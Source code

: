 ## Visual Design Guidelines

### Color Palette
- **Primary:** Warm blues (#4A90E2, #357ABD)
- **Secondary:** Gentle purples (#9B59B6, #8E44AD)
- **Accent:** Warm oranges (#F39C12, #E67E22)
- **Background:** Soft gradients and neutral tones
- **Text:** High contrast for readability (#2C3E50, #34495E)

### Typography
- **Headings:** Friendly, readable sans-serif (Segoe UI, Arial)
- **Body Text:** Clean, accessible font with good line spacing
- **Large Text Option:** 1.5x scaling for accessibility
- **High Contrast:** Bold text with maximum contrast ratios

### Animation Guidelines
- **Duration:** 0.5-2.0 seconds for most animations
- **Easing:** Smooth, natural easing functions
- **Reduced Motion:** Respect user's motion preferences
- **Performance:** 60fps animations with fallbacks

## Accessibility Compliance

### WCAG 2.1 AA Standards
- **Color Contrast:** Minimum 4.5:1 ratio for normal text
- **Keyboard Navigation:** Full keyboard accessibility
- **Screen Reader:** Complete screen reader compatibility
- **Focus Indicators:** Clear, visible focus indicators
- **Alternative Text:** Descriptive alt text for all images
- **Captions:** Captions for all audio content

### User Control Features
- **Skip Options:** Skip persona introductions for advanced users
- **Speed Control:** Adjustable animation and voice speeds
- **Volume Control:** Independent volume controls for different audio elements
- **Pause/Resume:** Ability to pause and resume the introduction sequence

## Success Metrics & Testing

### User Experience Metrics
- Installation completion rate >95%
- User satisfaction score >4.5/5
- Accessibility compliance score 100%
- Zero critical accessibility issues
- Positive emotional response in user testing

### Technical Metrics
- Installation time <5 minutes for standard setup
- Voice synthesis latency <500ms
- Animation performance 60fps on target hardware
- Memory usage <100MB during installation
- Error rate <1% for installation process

#### [What you should do]
Each line of the entries holding the string "Guidelines" should be found and copied.

#### [Solution below]
: ## Visual Design Guidelines
### Animation Guidelines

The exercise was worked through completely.